Stream: Panel 9 - Human Rights & Democracy: Metadata, Whistle-blowing, Privacy, and Law 
Date: Monday, 26 September 2016
Time: 11.30 am – 1.00 pm


Metadata collection and retention is an essential source of intelligence for agencies working in national security. Governments around the world have mandated data retention policies, implemented standards across government agencies, and have made legislative reforms to facilitate the sharing of metadata. I will introduce how metadata is used by national security agencies paying particular attention to Big Data analytics of bulk data-sets, the techniques used to minimise privacy concerns, then compare the legal and policy frameworks from Australia, Canada and the United Kingdom. The comparison will examine both procedural issues, legal restraints as well as privacy, oversight, transparency and other human rights concerns.

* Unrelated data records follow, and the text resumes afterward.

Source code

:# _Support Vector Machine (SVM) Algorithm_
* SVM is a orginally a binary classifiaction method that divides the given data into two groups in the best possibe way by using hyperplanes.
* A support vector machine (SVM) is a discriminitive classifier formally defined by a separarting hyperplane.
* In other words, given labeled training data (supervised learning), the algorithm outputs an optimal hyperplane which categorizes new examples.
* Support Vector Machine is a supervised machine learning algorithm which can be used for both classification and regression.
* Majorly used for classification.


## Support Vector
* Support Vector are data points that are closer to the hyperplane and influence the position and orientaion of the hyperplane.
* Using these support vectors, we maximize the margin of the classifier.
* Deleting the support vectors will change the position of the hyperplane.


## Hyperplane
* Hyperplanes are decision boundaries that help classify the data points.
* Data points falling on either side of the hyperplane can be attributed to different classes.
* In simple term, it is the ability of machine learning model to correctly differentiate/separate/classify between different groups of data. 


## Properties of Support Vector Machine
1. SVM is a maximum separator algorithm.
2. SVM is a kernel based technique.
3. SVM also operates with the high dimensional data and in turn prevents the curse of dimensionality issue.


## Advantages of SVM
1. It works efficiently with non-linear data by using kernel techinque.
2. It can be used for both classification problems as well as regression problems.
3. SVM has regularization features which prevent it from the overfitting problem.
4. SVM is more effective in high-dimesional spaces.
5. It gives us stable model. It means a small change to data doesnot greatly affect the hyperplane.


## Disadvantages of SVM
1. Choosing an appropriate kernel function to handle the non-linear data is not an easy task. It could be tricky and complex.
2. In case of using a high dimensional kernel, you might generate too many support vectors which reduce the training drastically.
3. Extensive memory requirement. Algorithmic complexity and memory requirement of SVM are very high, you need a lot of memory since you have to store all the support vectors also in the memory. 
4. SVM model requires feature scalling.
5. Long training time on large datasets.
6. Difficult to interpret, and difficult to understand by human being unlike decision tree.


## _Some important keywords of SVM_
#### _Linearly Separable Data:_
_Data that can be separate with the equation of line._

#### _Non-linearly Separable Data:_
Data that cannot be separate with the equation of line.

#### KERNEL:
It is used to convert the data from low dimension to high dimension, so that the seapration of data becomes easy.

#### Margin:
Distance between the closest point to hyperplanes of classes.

Alana Maurushat (Presenter), UNSW Law
Dr Alana Maurushat, B.A. in Communications (University of Calgary), B.C.L.(McGill), LL.B. (McGill), LL.M. with Concentration in Law and Technology (University of Ottawa), PhD (University of New South Wales) is Senior Lecturer at the Faculty of Law, UNSW; Key Researcher on the D2DCRC – Big Data in National Security; and Senior Fellow with the new Australian CyberSecurity Centre for Research and Education at ADFA /UNSW. She is on the Board of Directors for the cybercrime company IFW. She has keynoted and presented at many conferences including CSI, AusCERT, High Tech Crime Conference and ISOI, and is in the media on a regular basis including 7:30 Report, 60 Minutes, ABC radio, and the Wall Street Journal. She has lectured in the fields of law, criminology, foreign policy, and computer science in Hong Kong, Canada, the United States, France, the United Kingdom and Australia. Alana has done consultancy work on cyber security, open data, big data, technology and civil liberties (freedom of expression, privacy and freedom of assembly) for both the Australian and Canadian governments, and for the NGO, Freedom House. Recent books include Disclosure of Security Vulnerabilities and two forthcoming books are Ethical Hacking (2016), and Botnets (2017).